**TASK**
Take the material below and reproduce, word for word, only the lines from the line with "<li>Multi-OS Support</li>" through the line with "the Imperium today!</h4>".

**DATA UNDER STUDY**
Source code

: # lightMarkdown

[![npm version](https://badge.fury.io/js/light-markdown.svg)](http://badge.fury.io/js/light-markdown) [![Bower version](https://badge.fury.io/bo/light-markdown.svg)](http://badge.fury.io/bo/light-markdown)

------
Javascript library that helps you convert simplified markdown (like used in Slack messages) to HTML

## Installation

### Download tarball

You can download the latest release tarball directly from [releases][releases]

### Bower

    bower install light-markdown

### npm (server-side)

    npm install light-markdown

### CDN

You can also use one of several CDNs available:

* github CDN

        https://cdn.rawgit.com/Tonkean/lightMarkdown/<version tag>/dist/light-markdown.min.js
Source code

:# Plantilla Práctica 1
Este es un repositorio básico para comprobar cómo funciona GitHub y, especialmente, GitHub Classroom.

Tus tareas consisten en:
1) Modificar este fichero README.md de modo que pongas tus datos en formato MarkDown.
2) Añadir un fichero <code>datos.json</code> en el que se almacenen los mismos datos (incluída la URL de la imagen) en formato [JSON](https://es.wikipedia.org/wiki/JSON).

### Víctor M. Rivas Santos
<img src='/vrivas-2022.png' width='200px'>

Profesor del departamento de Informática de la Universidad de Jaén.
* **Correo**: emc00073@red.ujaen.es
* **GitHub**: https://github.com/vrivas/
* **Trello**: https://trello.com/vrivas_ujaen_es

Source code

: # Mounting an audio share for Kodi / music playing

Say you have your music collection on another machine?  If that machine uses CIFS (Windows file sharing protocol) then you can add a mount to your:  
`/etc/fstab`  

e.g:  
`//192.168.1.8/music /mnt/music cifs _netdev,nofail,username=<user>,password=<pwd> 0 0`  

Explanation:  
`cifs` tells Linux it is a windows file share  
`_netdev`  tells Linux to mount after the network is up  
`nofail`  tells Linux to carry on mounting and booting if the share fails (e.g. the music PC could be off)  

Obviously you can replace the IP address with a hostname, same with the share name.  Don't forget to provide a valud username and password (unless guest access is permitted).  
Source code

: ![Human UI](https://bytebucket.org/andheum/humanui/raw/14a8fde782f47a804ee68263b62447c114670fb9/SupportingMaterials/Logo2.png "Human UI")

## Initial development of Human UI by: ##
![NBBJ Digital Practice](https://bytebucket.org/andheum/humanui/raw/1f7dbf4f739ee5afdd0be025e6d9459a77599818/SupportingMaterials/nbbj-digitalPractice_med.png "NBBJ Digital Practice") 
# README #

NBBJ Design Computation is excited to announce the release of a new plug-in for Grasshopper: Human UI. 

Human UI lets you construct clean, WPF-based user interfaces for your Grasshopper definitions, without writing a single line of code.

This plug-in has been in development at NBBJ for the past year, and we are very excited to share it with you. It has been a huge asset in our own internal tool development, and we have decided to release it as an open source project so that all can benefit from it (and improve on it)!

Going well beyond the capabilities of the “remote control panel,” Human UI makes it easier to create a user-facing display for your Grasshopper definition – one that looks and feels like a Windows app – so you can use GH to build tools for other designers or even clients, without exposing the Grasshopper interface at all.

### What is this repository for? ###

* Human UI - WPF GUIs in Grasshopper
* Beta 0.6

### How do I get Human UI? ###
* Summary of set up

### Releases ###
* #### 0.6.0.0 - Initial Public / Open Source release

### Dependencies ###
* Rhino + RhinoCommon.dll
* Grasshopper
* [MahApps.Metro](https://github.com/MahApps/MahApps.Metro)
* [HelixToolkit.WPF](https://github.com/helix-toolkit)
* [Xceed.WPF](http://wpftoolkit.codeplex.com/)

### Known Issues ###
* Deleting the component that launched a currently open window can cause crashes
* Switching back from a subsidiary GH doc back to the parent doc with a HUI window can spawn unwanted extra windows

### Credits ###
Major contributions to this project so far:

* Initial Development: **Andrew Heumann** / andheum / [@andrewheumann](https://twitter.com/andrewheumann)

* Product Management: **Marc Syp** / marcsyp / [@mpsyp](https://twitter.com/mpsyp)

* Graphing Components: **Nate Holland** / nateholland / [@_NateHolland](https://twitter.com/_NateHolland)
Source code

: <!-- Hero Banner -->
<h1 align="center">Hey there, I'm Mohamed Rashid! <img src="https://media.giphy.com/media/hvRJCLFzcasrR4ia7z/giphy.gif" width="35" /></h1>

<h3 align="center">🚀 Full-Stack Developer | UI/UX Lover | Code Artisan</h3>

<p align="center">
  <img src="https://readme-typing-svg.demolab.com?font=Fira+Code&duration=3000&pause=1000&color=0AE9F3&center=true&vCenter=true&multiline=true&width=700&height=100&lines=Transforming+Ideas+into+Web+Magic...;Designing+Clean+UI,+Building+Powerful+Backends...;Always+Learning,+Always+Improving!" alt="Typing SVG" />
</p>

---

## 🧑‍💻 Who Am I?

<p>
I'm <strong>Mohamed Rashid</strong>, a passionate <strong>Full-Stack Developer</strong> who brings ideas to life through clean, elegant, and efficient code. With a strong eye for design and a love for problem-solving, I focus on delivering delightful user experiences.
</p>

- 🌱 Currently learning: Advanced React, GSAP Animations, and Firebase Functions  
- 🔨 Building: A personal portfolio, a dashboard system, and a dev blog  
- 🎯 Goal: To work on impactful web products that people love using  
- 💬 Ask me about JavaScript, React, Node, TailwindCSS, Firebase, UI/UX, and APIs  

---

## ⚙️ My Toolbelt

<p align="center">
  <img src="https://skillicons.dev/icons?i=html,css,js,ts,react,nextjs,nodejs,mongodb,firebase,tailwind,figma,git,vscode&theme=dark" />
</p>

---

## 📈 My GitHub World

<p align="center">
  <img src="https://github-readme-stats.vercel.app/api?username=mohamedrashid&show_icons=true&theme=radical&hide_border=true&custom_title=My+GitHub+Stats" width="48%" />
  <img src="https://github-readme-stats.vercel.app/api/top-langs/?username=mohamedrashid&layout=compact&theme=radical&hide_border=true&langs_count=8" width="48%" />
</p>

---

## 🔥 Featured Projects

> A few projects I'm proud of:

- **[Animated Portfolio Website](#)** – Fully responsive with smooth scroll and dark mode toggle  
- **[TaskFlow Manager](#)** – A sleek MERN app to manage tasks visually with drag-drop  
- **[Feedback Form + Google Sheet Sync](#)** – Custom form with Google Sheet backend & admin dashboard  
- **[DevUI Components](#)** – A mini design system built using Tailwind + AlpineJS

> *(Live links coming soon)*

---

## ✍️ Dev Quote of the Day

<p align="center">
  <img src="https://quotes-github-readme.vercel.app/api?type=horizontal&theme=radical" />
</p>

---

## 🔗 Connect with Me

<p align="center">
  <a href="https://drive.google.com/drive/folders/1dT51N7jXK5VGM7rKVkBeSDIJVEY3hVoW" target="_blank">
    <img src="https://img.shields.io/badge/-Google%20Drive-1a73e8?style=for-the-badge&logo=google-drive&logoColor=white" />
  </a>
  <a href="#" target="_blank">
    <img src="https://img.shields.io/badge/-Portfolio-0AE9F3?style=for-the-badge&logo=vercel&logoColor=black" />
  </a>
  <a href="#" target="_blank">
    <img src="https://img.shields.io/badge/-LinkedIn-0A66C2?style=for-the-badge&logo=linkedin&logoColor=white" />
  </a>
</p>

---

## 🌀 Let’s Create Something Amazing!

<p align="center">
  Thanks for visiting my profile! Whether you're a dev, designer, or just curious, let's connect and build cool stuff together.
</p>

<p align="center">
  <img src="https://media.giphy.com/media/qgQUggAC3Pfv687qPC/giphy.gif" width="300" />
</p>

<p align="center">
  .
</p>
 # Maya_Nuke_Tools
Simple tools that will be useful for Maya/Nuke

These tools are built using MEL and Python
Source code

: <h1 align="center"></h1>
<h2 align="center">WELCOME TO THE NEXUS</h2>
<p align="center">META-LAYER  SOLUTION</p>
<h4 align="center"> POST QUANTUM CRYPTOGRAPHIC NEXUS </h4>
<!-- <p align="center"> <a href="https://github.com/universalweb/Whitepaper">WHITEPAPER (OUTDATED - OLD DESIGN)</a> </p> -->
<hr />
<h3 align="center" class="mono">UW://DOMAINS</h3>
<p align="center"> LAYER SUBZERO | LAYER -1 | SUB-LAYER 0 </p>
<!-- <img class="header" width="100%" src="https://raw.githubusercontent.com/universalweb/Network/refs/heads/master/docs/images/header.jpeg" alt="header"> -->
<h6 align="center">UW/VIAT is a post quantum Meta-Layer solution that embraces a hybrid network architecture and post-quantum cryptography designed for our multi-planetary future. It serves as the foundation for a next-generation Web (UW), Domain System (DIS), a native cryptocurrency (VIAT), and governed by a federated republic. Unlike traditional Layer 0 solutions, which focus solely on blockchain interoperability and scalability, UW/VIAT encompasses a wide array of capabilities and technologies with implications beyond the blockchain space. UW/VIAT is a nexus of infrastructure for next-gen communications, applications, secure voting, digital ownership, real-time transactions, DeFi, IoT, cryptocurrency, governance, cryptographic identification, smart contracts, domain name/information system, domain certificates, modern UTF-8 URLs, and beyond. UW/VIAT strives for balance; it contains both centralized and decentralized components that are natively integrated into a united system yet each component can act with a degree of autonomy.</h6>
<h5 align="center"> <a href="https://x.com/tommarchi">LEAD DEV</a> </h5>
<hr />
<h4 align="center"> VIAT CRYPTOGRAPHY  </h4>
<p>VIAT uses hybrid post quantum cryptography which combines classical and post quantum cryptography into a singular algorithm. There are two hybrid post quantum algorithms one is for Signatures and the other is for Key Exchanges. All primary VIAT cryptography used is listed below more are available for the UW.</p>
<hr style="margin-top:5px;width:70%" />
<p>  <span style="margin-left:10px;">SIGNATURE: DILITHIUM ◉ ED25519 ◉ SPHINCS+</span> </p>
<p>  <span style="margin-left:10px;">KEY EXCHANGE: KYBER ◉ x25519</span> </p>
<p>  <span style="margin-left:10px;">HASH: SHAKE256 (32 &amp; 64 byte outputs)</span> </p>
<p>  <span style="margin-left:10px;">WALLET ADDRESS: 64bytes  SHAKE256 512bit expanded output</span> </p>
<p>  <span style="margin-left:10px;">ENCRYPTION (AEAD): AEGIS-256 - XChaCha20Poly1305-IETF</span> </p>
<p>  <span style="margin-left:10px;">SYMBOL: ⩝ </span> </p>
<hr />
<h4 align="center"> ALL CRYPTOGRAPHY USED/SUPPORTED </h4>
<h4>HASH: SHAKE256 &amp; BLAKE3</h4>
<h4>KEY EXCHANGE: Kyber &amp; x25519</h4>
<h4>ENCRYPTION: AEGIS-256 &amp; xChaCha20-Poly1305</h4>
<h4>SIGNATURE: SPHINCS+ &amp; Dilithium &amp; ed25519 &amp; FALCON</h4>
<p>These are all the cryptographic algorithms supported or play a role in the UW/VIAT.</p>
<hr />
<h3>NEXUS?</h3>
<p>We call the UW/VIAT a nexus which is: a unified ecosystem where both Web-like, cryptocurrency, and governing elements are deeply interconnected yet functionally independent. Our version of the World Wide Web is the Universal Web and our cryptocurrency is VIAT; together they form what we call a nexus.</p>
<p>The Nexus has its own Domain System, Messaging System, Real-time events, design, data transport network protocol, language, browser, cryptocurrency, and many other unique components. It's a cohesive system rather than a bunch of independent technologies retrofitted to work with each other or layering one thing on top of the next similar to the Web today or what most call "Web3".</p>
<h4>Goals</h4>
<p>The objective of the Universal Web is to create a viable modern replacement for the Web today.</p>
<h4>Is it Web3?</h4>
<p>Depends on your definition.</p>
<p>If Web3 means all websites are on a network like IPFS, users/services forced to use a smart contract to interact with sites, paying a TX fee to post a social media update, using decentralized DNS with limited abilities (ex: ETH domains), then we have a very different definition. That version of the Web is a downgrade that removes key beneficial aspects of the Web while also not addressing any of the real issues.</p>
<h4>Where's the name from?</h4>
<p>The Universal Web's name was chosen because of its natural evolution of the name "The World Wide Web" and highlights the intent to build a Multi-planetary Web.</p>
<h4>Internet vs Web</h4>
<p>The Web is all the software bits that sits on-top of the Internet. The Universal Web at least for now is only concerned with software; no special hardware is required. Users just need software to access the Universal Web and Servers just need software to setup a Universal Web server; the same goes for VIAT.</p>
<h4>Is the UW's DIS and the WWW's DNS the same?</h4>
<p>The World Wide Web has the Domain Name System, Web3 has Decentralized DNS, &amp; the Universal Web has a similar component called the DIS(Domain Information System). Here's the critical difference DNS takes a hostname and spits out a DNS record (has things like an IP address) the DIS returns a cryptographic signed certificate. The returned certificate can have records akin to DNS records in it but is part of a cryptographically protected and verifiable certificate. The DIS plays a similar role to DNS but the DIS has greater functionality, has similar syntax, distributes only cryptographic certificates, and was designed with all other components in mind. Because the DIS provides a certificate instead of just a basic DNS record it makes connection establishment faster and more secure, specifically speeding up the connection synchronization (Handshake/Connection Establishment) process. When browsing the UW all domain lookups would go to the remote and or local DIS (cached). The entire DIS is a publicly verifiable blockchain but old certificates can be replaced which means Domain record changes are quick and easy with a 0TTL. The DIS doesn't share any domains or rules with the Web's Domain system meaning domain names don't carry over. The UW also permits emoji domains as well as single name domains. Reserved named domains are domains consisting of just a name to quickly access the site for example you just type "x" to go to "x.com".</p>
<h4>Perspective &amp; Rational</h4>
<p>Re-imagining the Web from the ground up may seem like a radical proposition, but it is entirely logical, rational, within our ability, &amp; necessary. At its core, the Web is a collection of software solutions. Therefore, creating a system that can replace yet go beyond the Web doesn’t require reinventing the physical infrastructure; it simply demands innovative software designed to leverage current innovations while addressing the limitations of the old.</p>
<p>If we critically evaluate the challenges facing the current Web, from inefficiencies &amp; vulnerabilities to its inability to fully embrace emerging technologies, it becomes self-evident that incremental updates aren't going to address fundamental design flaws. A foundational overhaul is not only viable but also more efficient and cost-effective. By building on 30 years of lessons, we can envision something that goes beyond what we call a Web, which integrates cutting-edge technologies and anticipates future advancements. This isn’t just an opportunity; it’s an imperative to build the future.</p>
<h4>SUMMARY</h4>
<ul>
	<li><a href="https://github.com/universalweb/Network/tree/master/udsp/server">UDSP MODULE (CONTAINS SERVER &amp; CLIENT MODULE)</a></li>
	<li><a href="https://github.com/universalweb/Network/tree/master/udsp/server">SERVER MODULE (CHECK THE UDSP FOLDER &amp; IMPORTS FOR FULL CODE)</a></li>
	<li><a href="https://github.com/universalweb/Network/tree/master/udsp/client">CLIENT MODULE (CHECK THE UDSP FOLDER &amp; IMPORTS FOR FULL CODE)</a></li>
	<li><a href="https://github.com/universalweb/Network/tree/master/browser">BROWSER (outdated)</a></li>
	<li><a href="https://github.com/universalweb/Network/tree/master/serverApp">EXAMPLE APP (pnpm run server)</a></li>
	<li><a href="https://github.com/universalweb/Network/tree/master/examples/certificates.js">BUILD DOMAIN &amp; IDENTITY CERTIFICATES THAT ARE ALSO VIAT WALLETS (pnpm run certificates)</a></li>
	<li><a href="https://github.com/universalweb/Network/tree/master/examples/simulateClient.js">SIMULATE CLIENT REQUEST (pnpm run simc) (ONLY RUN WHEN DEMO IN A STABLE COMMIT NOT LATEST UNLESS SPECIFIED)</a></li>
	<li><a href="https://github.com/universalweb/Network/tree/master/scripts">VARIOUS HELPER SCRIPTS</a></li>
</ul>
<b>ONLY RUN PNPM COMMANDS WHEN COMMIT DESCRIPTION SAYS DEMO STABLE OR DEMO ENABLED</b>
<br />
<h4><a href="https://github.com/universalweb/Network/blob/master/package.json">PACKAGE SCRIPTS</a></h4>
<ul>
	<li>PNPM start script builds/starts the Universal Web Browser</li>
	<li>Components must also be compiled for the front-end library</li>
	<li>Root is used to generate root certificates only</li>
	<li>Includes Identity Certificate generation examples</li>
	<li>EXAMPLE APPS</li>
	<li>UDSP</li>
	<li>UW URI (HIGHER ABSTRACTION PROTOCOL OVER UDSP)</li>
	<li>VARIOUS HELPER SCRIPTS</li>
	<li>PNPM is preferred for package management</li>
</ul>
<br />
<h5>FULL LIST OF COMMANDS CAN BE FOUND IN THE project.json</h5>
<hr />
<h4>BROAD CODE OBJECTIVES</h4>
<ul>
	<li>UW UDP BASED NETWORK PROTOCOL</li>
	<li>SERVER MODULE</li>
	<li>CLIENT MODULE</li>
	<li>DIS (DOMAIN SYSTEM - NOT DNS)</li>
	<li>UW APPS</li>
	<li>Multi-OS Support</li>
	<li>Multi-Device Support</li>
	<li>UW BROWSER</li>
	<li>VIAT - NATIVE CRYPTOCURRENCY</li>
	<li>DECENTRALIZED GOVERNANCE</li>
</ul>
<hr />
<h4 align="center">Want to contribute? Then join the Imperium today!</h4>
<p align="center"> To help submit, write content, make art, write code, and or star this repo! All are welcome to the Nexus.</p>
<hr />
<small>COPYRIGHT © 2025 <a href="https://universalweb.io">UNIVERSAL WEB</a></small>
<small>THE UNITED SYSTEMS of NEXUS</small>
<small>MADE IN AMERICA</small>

**REPLY**
	<li>Multi-OS Support</li>
	<li>Multi-Device Support</li>
	<li>UW BROWSER</li>
	<li>VIAT - NATIVE CRYPTOCURRENCY</li>
	<li>DECENTRALIZED GOVERNANCE</li>
</ul>
<hr />
<h4 align="center">Want to contribute? Then join the Imperium today!</h4>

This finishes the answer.